The IND clearance applies to patients who are refractory to standard-of-care therapy, or those who are ineligible for or refused another existing treatment option.

Sign outside FDA HQ in Washington, DC.
Source: Adobe Stock.

P-MUC1C-ALLO1 (Poseida Therapeutics) is an allogeneic, gene-edited CAR T-cell therapy that targets tumors that express a cancer-specific form of the Mucin 1 (MUC1C) protein on the surface of cancer cells. The agent includes gene edits aimed at preventing host-versus-graft and graft-versus-host alloreactivity, according to the manufacturer.

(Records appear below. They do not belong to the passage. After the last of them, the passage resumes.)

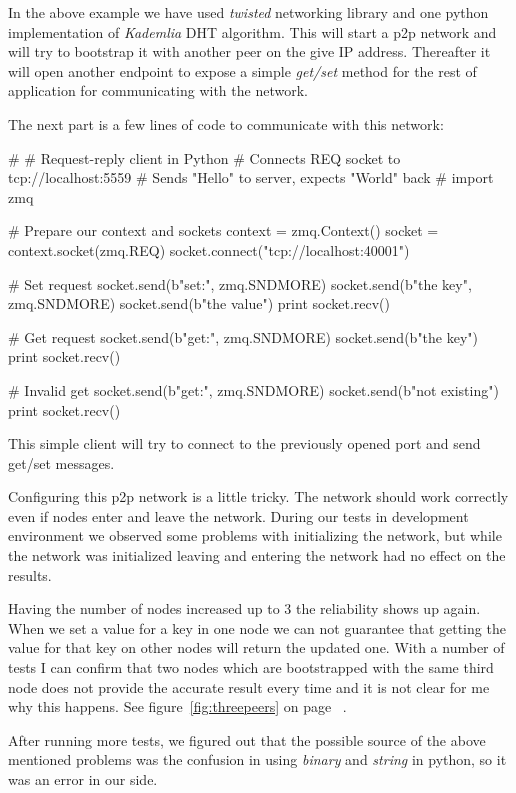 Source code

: In the above example we have used \textit{twisted} networking library\cite{TwistedMatrix} and one
python implementation\cite{KademliaImpl} of \textit{Kademlia} DHT algorithm\cite{KademliaPaper}. 
This will start a p2p network and will try to bootstrap it with another peer on the give IP address.
Thereafter it will open another endpoint to expose a simple \textit{get/set} method for the rest of
application for communicating with the network.

The next part is a few lines of code to communicate with this network:

\begin{python}
#
# Request-reply client in Python
# Connects REQ socket to tcp://localhost:5559
# Sends "Hello" to server, expects "World" back
#
import zmq

# Prepare our context and sockets
context = zmq.Context()
socket = context.socket(zmq.REQ)
socket.connect("tcp://localhost:40001")

# Set request
socket.send(b"set:", zmq.SNDMORE)
socket.send(b"the key", zmq.SNDMORE)
socket.send(b"the value")
print socket.recv()

# Get request
socket.send(b"get:", zmq.SNDMORE)
socket.send(b"the key")
print socket.recv()

# Invalid get
socket.send(b"get:", zmq.SNDMORE)
socket.send(b"not existing")
print socket.recv()
\end{python}

This simple client will try to connect to the previously opened port and send get/set messages.

Configuring this p2p network is a little tricky. The network should work correctly even if nodes enter
and leave the network. During our tests in development environment we observed some problems with initializing the network,
but while the network was initialized leaving and entering the network had no effect on the results.

Having the number of nodes increased up to 3 the reliability shows up again. When we set a value for a key 
in one node we can not guarantee that getting the value for that key on other nodes will return the updated one.
With a number of tests I can confirm that two nodes which are bootstrapped with the same third node does not
provide the accurate result every time and it is not clear for me why this happens. See figure~\ref{fig:threepeers} on page ~\pageref{fig:threepeers}.

After running more tests, we figured out that the possible source of the above mentioned problems 
was the confusion in using \textit{binary} and \textit{string} in python, so it was an error in our side.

The IND clearance will allow Poseida to start enrollment for a clinical trial that will evaluate P-MUC1C-ALLO1 for patients with advanced or metastatic epithelial-derived solid tumors, including breast, colorectal, lung, ovarian, pancreatic and renal cancers, as well as other malignancies that express MUC1C.

P-MUC1C-ALLO1 will be assessed as part of a multicenter phase 1 dose-escalation study that will evaluate the investigational therapy’s safety, tolerability and efficacy.

Patients will receive a standard chemotherapy-based conditioning regimen followed by a single dose of P-MUC1C-ALLO1. Additional dosing regimens — including repeat dosing — will be permitted as part of the study protocol once initial safety of the regimen has been established, according to the manufacturer.

“The genetic edits in P-MUC1C-ALLO1 have been shown to reduce or fully eliminate alloreactivity, and our proprietary manufacturing process — which includes our booster molecule — has the potential to treat many patients from a single manufacturing run,” Eric Ostertag, MD, PhD, CEO of Poseida Therapeutics, said in a company-issued press release. “We look forward to beginning this trial and to presenting initial clinical data in 2022.”